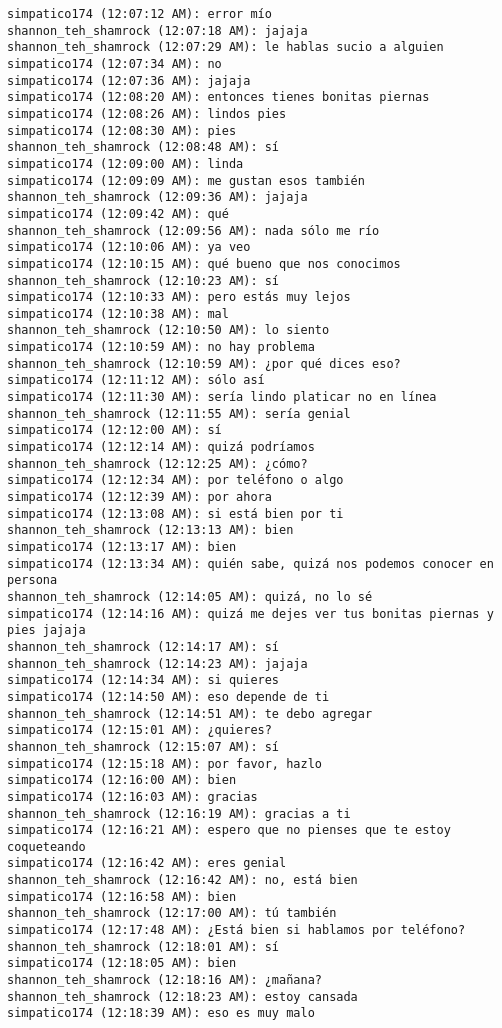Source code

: \begin{verbatim}
simpatico174 (12:07:12 AM): error mío
shannon_teh_shamrock (12:07:18 AM): jajaja
shannon_teh_shamrock (12:07:29 AM): le hablas sucio a alguien
simpatico174 (12:07:34 AM): no
simpatico174 (12:07:36 AM): jajaja
simpatico174 (12:08:20 AM): entonces tienes bonitas piernas
simpatico174 (12:08:26 AM): lindos pies
simpatico174 (12:08:30 AM): pies
shannon_teh_shamrock (12:08:48 AM): sí
simpatico174 (12:09:00 AM): linda
simpatico174 (12:09:09 AM): me gustan esos también
shannon_teh_shamrock (12:09:36 AM): jajaja
simpatico174 (12:09:42 AM): qué
shannon_teh_shamrock (12:09:56 AM): nada sólo me río
simpatico174 (12:10:06 AM): ya veo
simpatico174 (12:10:15 AM): qué bueno que nos conocimos
shannon_teh_shamrock (12:10:23 AM): sí
simpatico174 (12:10:33 AM): pero estás muy lejos
simpatico174 (12:10:38 AM): mal
shannon_teh_shamrock (12:10:50 AM): lo siento
simpatico174 (12:10:59 AM): no hay problema
shannon_teh_shamrock (12:10:59 AM): ¿por qué dices eso?
simpatico174 (12:11:12 AM): sólo así
simpatico174 (12:11:30 AM): sería lindo platicar no en línea
shannon_teh_shamrock (12:11:55 AM): sería genial
simpatico174 (12:12:00 AM): sí
simpatico174 (12:12:14 AM): quizá podríamos
shannon_teh_shamrock (12:12:25 AM): ¿cómo?
simpatico174 (12:12:34 AM): por teléfono o algo
simpatico174 (12:12:39 AM): por ahora
simpatico174 (12:13:08 AM): si está bien por ti
shannon_teh_shamrock (12:13:13 AM): bien
simpatico174 (12:13:17 AM): bien
simpatico174 (12:13:34 AM): quién sabe, quizá nos podemos conocer en persona
shannon_teh_shamrock (12:14:05 AM): quizá, no lo sé
simpatico174 (12:14:16 AM): quizá me dejes ver tus bonitas piernas y pies jajaja
shannon_teh_shamrock (12:14:17 AM): sí
shannon_teh_shamrock (12:14:23 AM): jajaja
simpatico174 (12:14:34 AM): si quieres
simpatico174 (12:14:50 AM): eso depende de ti
shannon_teh_shamrock (12:14:51 AM): te debo agregar
simpatico174 (12:15:01 AM): ¿quieres?
shannon_teh_shamrock (12:15:07 AM): sí
simpatico174 (12:15:18 AM): por favor, hazlo
simpatico174 (12:16:00 AM): bien
simpatico174 (12:16:03 AM): gracias
shannon_teh_shamrock (12:16:19 AM): gracias a ti
simpatico174 (12:16:21 AM): espero que no pienses que te estoy coqueteando
simpatico174 (12:16:42 AM): eres genial
shannon_teh_shamrock (12:16:42 AM): no, está bien
simpatico174 (12:16:58 AM): bien
shannon_teh_shamrock (12:17:00 AM): tú también
simpatico174 (12:17:48 AM): ¿Está bien si hablamos por teléfono?
shannon_teh_shamrock (12:18:01 AM): sí
simpatico174 (12:18:05 AM): bien
shannon_teh_shamrock (12:18:16 AM): ¿mañana?
shannon_teh_shamrock (12:18:23 AM): estoy cansada
simpatico174 (12:18:39 AM): eso es muy malo

\end{verbatim}
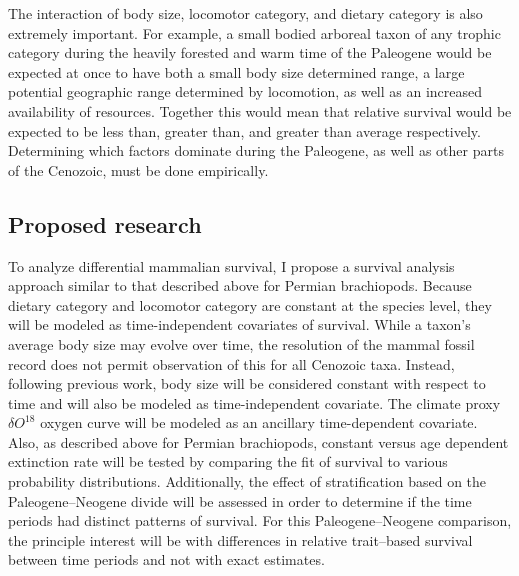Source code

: \documentclass[12pt,letterpaper]{article}
\begin{document}
The interaction of body size, locomotor category, and dietary category is also extremely important. For example, a small bodied arboreal taxon of any trophic category during the heavily forested and warm time of the Paleogene would be expected at once to have both a small body size determined range, a large potential geographic range determined by locomotion, as well as an increased availability of resources. Together this would mean that relative survival would be expected to be less than, greater than, and greater than average respectively. Determining which factors dominate during the Paleogene, as well as other parts of the Cenozoic, must be done empirically.


\subsection{Proposed research} \label{sec:mamsurvmeth}
To analyze differential mammalian survival, I propose a survival analysis approach similar to that described above for Permian brachiopods. Because dietary category and locomotor category are constant at the species level, they will be modeled as time-independent covariates of survival. While a taxon's average body size may evolve over time, the resolution of the mammal fossil record does not permit observation of this for all Cenozoic taxa. Instead, following previous work, body size will be considered constant with respect to time and will also be modeled as time-independent covariate. The climate proxy \(\delta O^{18}\) oxygen curve \citep{Zachos2008} will be modeled as an ancillary time-dependent covariate. Also, as described above for Permian brachiopods, constant versus age dependent extinction rate will be tested by comparing the fit of survival to various probability distributions. Additionally, the effect of stratification based on the Paleogene--Neogene divide will be assessed in order to determine if the time periods had distinct patterns of survival. For this Paleogene--Neogene comparison, the principle interest will be with differences in relative trait--based survival between time periods and not with exact estimates.
\end{document}
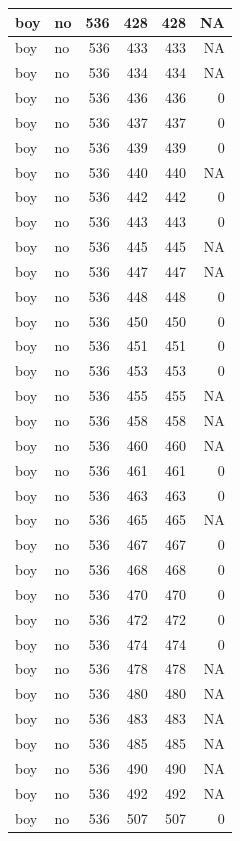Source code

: \documentclass[man]{apa6}
\begin{document}
\begin{tabular}{l|l|r|r|r|r}
\hline
boy & no & 536 & 428 & 428 & NA\\
\hline
boy & no & 536 & 433 & 433 & NA\\
\hline
boy & no & 536 & 434 & 434 & NA\\
\hline
boy & no & 536 & 436 & 436 & 0\\
\hline
boy & no & 536 & 437 & 437 & 0\\
\hline
boy & no & 536 & 439 & 439 & 0\\
\hline
boy & no & 536 & 440 & 440 & NA\\
\hline
boy & no & 536 & 442 & 442 & 0\\
\hline
boy & no & 536 & 443 & 443 & 0\\
\hline
boy & no & 536 & 445 & 445 & NA\\
\hline
boy & no & 536 & 447 & 447 & NA\\
\hline
boy & no & 536 & 448 & 448 & 0\\
\hline
boy & no & 536 & 450 & 450 & 0\\
\hline
boy & no & 536 & 451 & 451 & 0\\
\hline
boy & no & 536 & 453 & 453 & 0\\
\hline
boy & no & 536 & 455 & 455 & NA\\
\hline
boy & no & 536 & 458 & 458 & NA\\
\hline
boy & no & 536 & 460 & 460 & NA\\
\hline
boy & no & 536 & 461 & 461 & 0\\
\hline
boy & no & 536 & 463 & 463 & 0\\
\hline
boy & no & 536 & 465 & 465 & NA\\
\hline
boy & no & 536 & 467 & 467 & 0\\
\hline
boy & no & 536 & 468 & 468 & 0\\
\hline
boy & no & 536 & 470 & 470 & 0\\
\hline
boy & no & 536 & 472 & 472 & 0\\
\hline
boy & no & 536 & 474 & 474 & 0\\
\hline
boy & no & 536 & 478 & 478 & NA\\
\hline
boy & no & 536 & 480 & 480 & NA\\
\hline
boy & no & 536 & 483 & 483 & NA\\
\hline
boy & no & 536 & 485 & 485 & NA\\
\hline
boy & no & 536 & 490 & 490 & NA\\
\hline
boy & no & 536 & 492 & 492 & NA\\
\hline
boy & no & 536 & 507 & 507 & 0\\

\end{tabular}
\end{document}
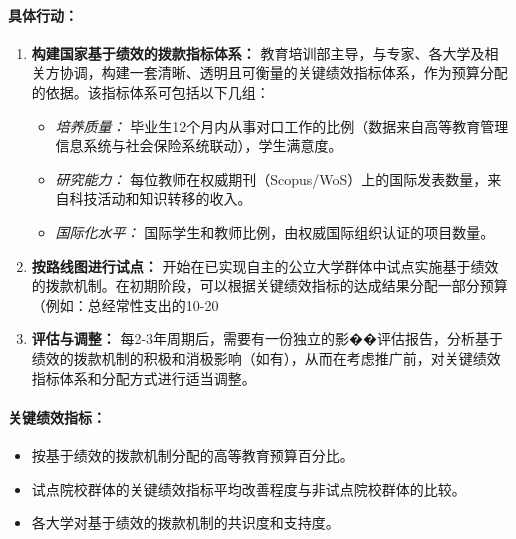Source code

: \paragraph{具体行动：}
\begin{enumerate}
    \item \textbf{构建国家基于绩效的拨款指标体系：} 教育培训部主导，与专家、各大学及相关方协调，构建一套清晰、透明且可衡量的关键绩效指标体系，作为预算分配的依据。该指标体系可包括以下几组：
        \begin{itemize}
            \item \textit{培养质量：} 毕业生12个月内从事对口工作的比例（数据来自高等教育管理信息系统与社会保险系统联动），学生满意度。
            \item \textit{研究能力：} 每位教师在权威期刊（Scopus/WoS）上的国际发表数量，来自科技活动和知识转移的收入。
            \item \textit{国际化水平：} 国际学生和教师比例，由权威国际组织认证的项目数量。
        \end{itemize}
    \item \textbf{按路线图进行试点：} 开始在已实现自主的公立大学群体中试点实施基于绩效的拨款机制。在初期阶段，可以根据关键绩效指标的达成结果分配一部分预算（例如：总经常性支出的10-20%
    \item \textbf{评估与调整：} 每2-3年周期后，需要有一份独立的影��评估报告，分析基于绩效的拨款机制的积极和消极影响（如有），从而在考虑推广前，对关键绩效指标体系和分配方式进行适当调整。
\end{enumerate}

\paragraph{关键绩效指标：}
\begin{itemize}
    \item 按基于绩效的拨款机制分配的高等教育预算百分比。
    \item 试点院校群体的关键绩效指标平均改善程度与非试点院校群体的比较。
    \item 各大学对基于绩效的拨款机制的共识度和支持度。
\end{itemize}


















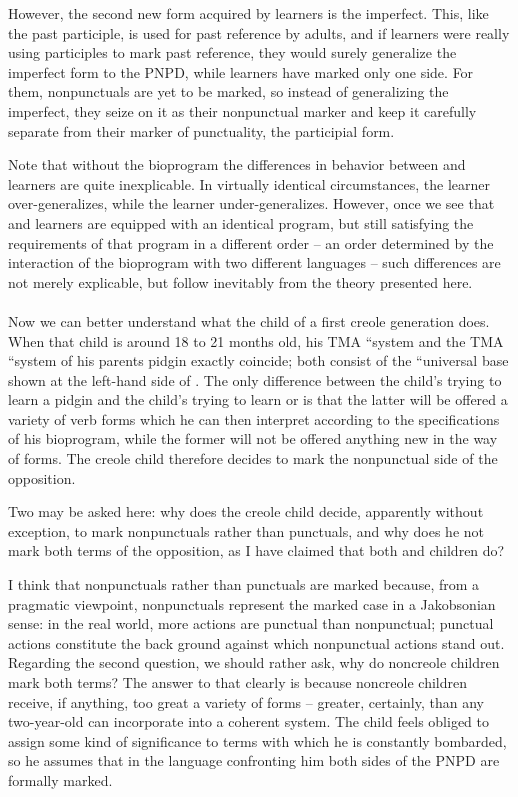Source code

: However, the second new form acquired by  learners is the imperfect. This, like the past participle, is used for past reference by adults, and if  learners were really using participles to mark past reference, they would surely generalize the imperfect form to
the PNPD, while  learners have marked only one side. For them, nonpunctuals are yet to be marked, so instead of generalizing the imperfect, they seize on it as their nonpunctual marker and keep it carefully separate from their marker of punctuality, the participial form.

Note that without the bioprogram the differences in behavior between  and  learners are quite inexplicable. In virtually identical circumstances, the  learner over-generalizes, while the  learner under-generalizes. However, once we see that  and  learners are equipped with an identical program, but still satisfying the requirements of that program in a different order -- an order determined by the interaction of the bioprogram with two different languages -- such differences are not merely explicable, but follow inevitably from the theory presented here.\\\\

Now we can better understand what the child of a first creole generation does. When that child is around 18 to 21 months old, his TMA ``system and the TMA ``system of his parents pidgin exactly coincide; both consist of the ``universal base shown at the left-hand side of . The only difference between the child's trying to learn a pidgin and the child's trying to learn  or  is that the latter will be offered a variety of verb forms which he can then interpret according to the specifications of his bioprogram, while the former will not be offered anything new in the way of forms. The creole child therefore decides to mark the nonpunctual side of the opposition.

Two  may be asked here: why does the creole child decide, apparently without exception, to mark nonpunctuals rather than punctuals, and why does he not mark both terms of the opposition, as I have claimed that both  and  children do?

I think that nonpunctuals rather than punctuals are marked because, from a pragmatic viewpoint, nonpunctuals represent the marked case in a Jakobsonian sense: in the real world, more actions are punctual than nonpunctual; punctual actions constitute the back%
ground against which nonpunctual actions stand out. Regarding the second question, we should rather ask, why do noncreole children mark both terms? The answer to that clearly is because noncreole children receive, if anything, too great a variety of forms -- greater, certainly, than any two-year-old can incorporate into a coherent system. The child feels obliged to assign some kind of significance to terms with which he is constantly bombarded, so he assumes that in the language confronting him both sides of the PNPD are formally marked.

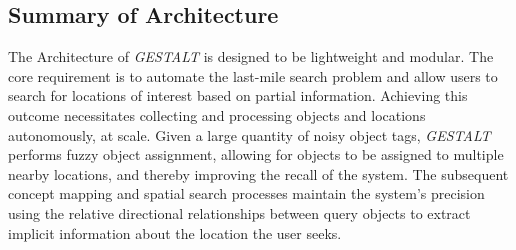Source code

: \subsection{Summary of Architecture}
The Architecture of \textit{GESTALT} is designed to be lightweight and modular. The core requirement is to automate the last-mile search problem and allow users to search for locations of interest based on partial information. 
Achieving this outcome necessitates collecting and processing objects and locations autonomously, at scale.
Given a large quantity of noisy object tags, \emph{GESTALT} performs fuzzy object assignment, allowing for objects to be assigned to multiple nearby locations, and thereby improving the recall of the system.
The subsequent concept mapping and spatial search processes maintain the system's precision using the relative directional relationships between query objects to extract implicit information about the location the user seeks. 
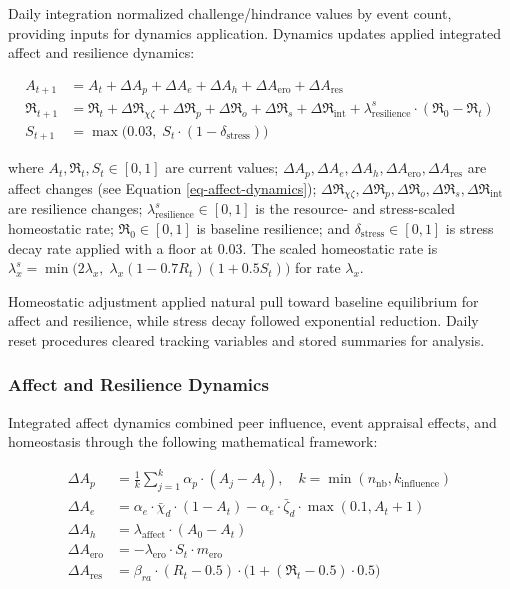 \documentclass[
  letterpaper,
  DIV=11,
  numbers=noendperiod]{scrartcl}
\begin{document}
Daily integration normalized challenge/hindrance values by event count,
providing inputs for dynamics application. Dynamics updates applied
integrated affect and resilience dynamics:

\begin{align}
A_{t+1} &= A_t + \Delta A_p + \Delta A_e + \Delta A_h + \Delta A_{\mathrm{ero}} + \Delta A_{\mathrm{res}} \\
\mathfrak{R}_{t+1} &= \mathfrak{R}_t + \Delta \mathfrak{R}_{\chi\zeta} + \Delta \mathfrak{R}_p + \Delta \mathfrak{R}_o + \Delta \mathfrak{R}_s + \Delta \mathfrak{R}_{\mathrm{int}} + \lambda_{\text{resilience}}^{s} \cdot (\mathfrak{R}_{\text{0}} - \mathfrak{R}_t) \\
S_{t+1} &= \max\big(0.03,\; S_t \cdot (1 - \delta_{\text{stress}})\big)
\label{eq-dynamics-updates}
\end{align}

where \(A_t, \mathfrak{R}_t, S_t \in [0,1]\) are current values;
\(\Delta A_p, \Delta A_e, \Delta A_h, \Delta A_{\mathrm{ero}}, \Delta A_{\mathrm{res}}\)
are affect changes (see Equation \ref{eq-affect-dynamics});
\(\Delta \mathfrak{R}_{\chi\zeta}, \Delta \mathfrak{R}_p, \Delta \mathfrak{R}_o, \Delta \mathfrak{R}_s, \Delta \mathfrak{R}_{\mathrm{int}}\)
are resilience changes; \(\lambda_{\text{resilience}}^{s} \in [0,1]\) is
the resource- and stress-scaled homeostatic rate;
\(\mathfrak{R}_{\text{0}} \in [0,1]\) is baseline resilience; and
\(\delta_{\text{stress}} \in [0,1]\) is stress decay rate applied with a
floor at 0.03. The scaled homeostatic rate is
\(\lambda_x^s = \min\big(2\lambda_x,\; \lambda_x (1 - 0.7R_t)(1 + 0.5S_t)\big)\)
for rate \(\lambda_x\).

Homeostatic adjustment applied natural pull toward baseline equilibrium
for affect and resilience, while stress decay followed exponential
reduction. Daily reset procedures cleared tracking variables and stored
summaries for analysis.

\subsubsection{Affect and Resilience
Dynamics}\label{affect-and-resilience-dynamics}

Integrated affect dynamics combined peer influence, event appraisal
effects, and homeostasis through the following mathematical framework:

\begin{align}
\Delta A_p &= \frac{1}{k} \sum_{j=1}^{k} \alpha_p \cdot (A_j - A_t), \quad k = \min(n_{\mathrm{nb}}, k_{\text{influence}}) \\
\Delta A_e &= \alpha_e \cdot \bar{\chi}_d \cdot (1 - A_t) - \alpha_e \cdot \bar{\zeta}_d \cdot \max(0.1, A_t + 1) \\
\Delta A_h &= \lambda_{\text{affect}} \cdot (A_{\text{0}} - A_t) \\
\Delta A_{\mathrm{ero}} &= -\lambda_{\mathrm{ero}} \cdot S_t \cdot m_{\mathrm{ero}} \\
\Delta A_{\mathrm{res}} &= \beta_{ra} \cdot (R_t - 0.5) \cdot \big(1 + (\mathfrak{R}_t - 0.5) \cdot 0.5\big)
\label{eq-affect-dynamics}
\end{align}
\end{document}
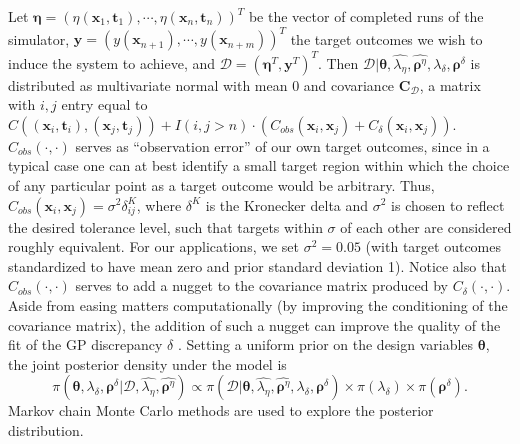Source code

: \documentclass[12pt]{article}
\begin{document}
Let $\boldsymbol \eta = (\eta(\mathbf x_1,\mathbf t_1),\cdots,\eta(\mathbf x_n,\mathbf t_n))^T$ be the vector of completed runs of the simulator, $\mathbf y = (y(\mathbf x_{n+1}),\cdots,y(\mathbf x_{n+m}))^T$ the target outcomes we wish to induce the system to achieve, 
and $\mathcal D = (\boldsymbol \eta^T,\mathbf y^T)^T$.
%
Then $\mathcal D | \boldsymbol \theta,\widehat{\lambda_\eta}, \widehat{\boldsymbol \rho^\eta},\lambda_\delta,\boldsymbol \rho^\delta$ is distributed as multivariate normal with mean 0 and covariance $\mathbf C_\mathcal D$, a matrix with $i,j$ entry equal to 
$
C((\mathbf x_i,\mathbf t_i),(\mathbf x_j,\mathbf t_j)) + I(i,j>n)\cdot(C_{obs}(\mathbf x_i,\mathbf x_j) + C_\delta(\mathbf x_i,\mathbf x_j)).
$
%
$C_{obs}(\cdot,\cdot)$ serves as ``observation error'' of our own target outcomes, since in a typical case one can at best identify a small target region within which the choice of any particular point as a target outcome would be arbitrary.
%
Thus, $C_{obs}(\mathbf x_i,\mathbf x_j) = \sigma^2\delta^K_{ij}$, where $\delta^K$ is the Kronecker delta and $\sigma^2$ is chosen to reflect the desired tolerance level, such that targets within $\sigma$ of each other are considered roughly equivalent.
%
%
For our applications, we set $\sigma^2=0.05$ (with target outcomes standardized to have mean zero and prior standard deviation 1).
%
Notice also that $C_{obs}(\cdot,\cdot)$ serves to add a nugget to the covariance matrix produced by $C_\delta(\cdot,\cdot)$.
%
Aside from easing matters computationally (by improving the conditioning of the covariance matrix), the addition of such a nugget can improve the quality of the fit of the GP discrepancy $\delta$ \citep{Gramacy2012}.
%
Setting a uniform prior on the design variables $\boldsymbol\theta$, the joint posterior density under the model is
%
\begin{equation} \label{eq:full_dist}
\pi(\boldsymbol \theta,\lambda_\delta,\boldsymbol \rho^\delta|\mathcal D,\widehat{\lambda_\eta},\widehat{\boldsymbol \rho^\eta})
\propto \pi(\mathcal D | \boldsymbol \theta,\widehat{\lambda_\eta}, \widehat{\boldsymbol \rho^\eta},\lambda_\delta,\boldsymbol \rho^\delta) \times %
\pi(\lambda_\delta) \times \pi(\boldsymbol \rho^\delta).
\end{equation}
%
Markov chain Monte Carlo methods are used to explore the posterior distribution.
\end{document}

The task:
Count the lines in the records that contain the word "quieres", and give only that number.

Solved problem:
2